Reviews

In a Dark Dark House

Frederick Weller gives a superb performance in Neil LaBute’s provocative if overly ambiguous play about child abuse.

Ron Livingston and Frederick Weller in
In a Dark, Dark House
(© Joan Marcus)
Ron Livingston and Frederick Weller in
In a Dark, Dark House
(© Joan Marcus)

In the opening moments of Neil LaBute’s latest provocative work, In a Dark Dark House, now at the Lucille Lortel, a thirtysomething security guard named Terry (Frederick Weller) has come to visit his estranged younger brother, Drew (Ron Livingston), in a psychiatric hospital. Drew, a wealthy attorney, is confined here after a spate of bad behavior including drunk driving and coke possession. Eventually, he musters the courage to tell his bro that he was sexually abused in his boyhood by a slightly older family friend named Todd. The furious Terry goes off to search for Todd, with the apparent goal of exacting revenge.

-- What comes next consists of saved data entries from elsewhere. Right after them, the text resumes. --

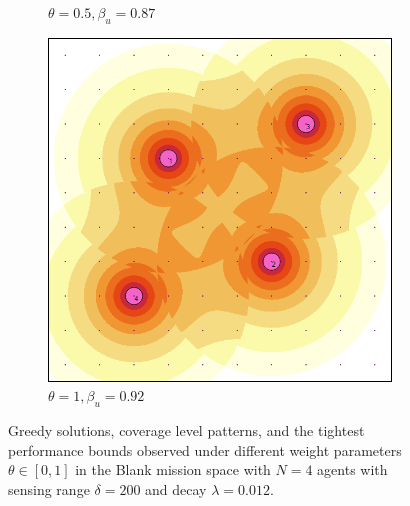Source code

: \documentclass[letterpaper, 10 pt, conference]{ieeeconf}
\begin{document}
\begin{figure}[!h]
\begin{subfigure}[t]{0.32\columnwidth}
        \caption{$\theta = 0.5,\beta_u=0.87$}
    \end{subfigure}%
    \hfill
    \begin{subfigure}[t]{0.32\columnwidth}
        \centering
        \includegraphics[width=\columnwidth]{Figures/DetFun_100.png}
        \caption{$\theta = 1, \beta_u=0.92$}
    \end{subfigure}%
    \caption{Greedy solutions, coverage level patterns, and the tightest performance bounds observed under different weight parameters $\theta \in [0,1]$ in the Blank mission space with $N=4$ agents with sensing range $\delta=200$ and decay $\lambda = 0.012$.}
    \label{Fig:DetectionFunction}
\end{figure}
\end{document}
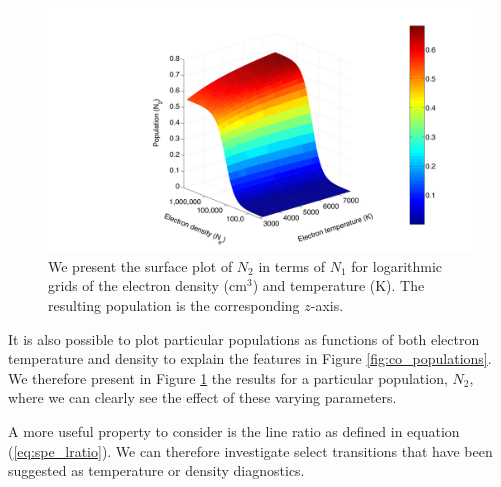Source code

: %
\begin{figure}[h]
\centering
\includegraphics[scale=0.62, angle=0]{Figures/Cobalt/modelling/population2-v2}
\caption{We present the surface plot of $N_2$ in terms of $N_1$ for logarithmic grids of the electron density (cm$^3$) and temperature (K). The resulting population is the corresponding $z$-axis. \label{fig:co_pop2}}
\end{figure}
%
It is also possible to plot particular populations as functions of both electron temperature and density to explain the features in Figure \ref{fig:co_populations}. We therefore present in Figure \ref{fig:co_pop2} the results for a particular population, $N_2$, where we can clearly see the effect of these varying parameters. 

A more useful property to consider is the line ratio as defined in equation (\ref{eq:spe_lratio}). We can therefore investigate select transitions that have been suggested as temperature or density diagnostics.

If you’ve ever seen a LaBute work, this scenario will strike you as emblematic of a writer who has a great talent for exploring the darkest aspects of human relations. Here, LaBute has interesting things to say about the roots of homophobia, what really constitutes abuse, the potentially devastating effects of bad parenting, and other important subjects.

But much of the play is ambiguous, and though this is intentional, it’s not necessarily a good thing. For example, I’m hard pressed to explain the significance of the fact that each of the three scenes begins with one of the characters telling another to “go for it.” At a certain point during the scene in which Terry meets Jennifer (Louisa Krause), the teenage manager of a miniature golf course, he raises a golf club behind her back as if to smash her head to bits, and the gesture seems to exist only for shock value. Equally confounding is the final image of the play: Terry retrieves an object from his pocket and holds it up to the light, but one can’t be sure exactly what his possession of the object is meant to indicate.

One of the strangest bits of business in the production is presumably the inspiration of director Carolyn Cantor, since it’s not in the script: Not long after Drew’s revelation about Todd, Terry asks to be left alone and then takes out his cell phone as if to make a call, only to tear the phone to pieces. Who was he going to call, and why did he destroy the phone? Is this intriguing, or just confusing?

Whatever the flaws of In a Dark Dark House, LaBute remains a master at crafting dialogue that sounds utterly natural in the mouths of his characters. Such dialogue is catnip to Weller, who gives the latest in a series of superb performances as Terry. Compelling even when Terry’s actions and utterances verge on the incredible, Weller appears on stage for all of the show’s 90 minutes. He is worthily partnered by Livingston as the enigmatic Drew and Krause as the guileless Jennifer.

Beowulf Boritt’s malleable set, skillfully lit by Ben Stanton, serves well as the grounds of the psychiatric hospital, the miniature golf course, and Drew’s backyard. As was the case with the New York production of LaBute’s The Shape of Things, bursts of loud rock music — here provided by sound designer Robert Kaplowitz — introduce each scene. Again, the significance is unclear, but perhaps the music is meant to reflect the anger of one or more of the characters and/or the author.

In a preface to the published script, LaBute writes that In a Dark Dark House is based partly in truth, and that he himself was abused as a child. One hopes that the writing of this play has been therapeutic for him, even if the result isn’t as satisfying for the audience as it might have been.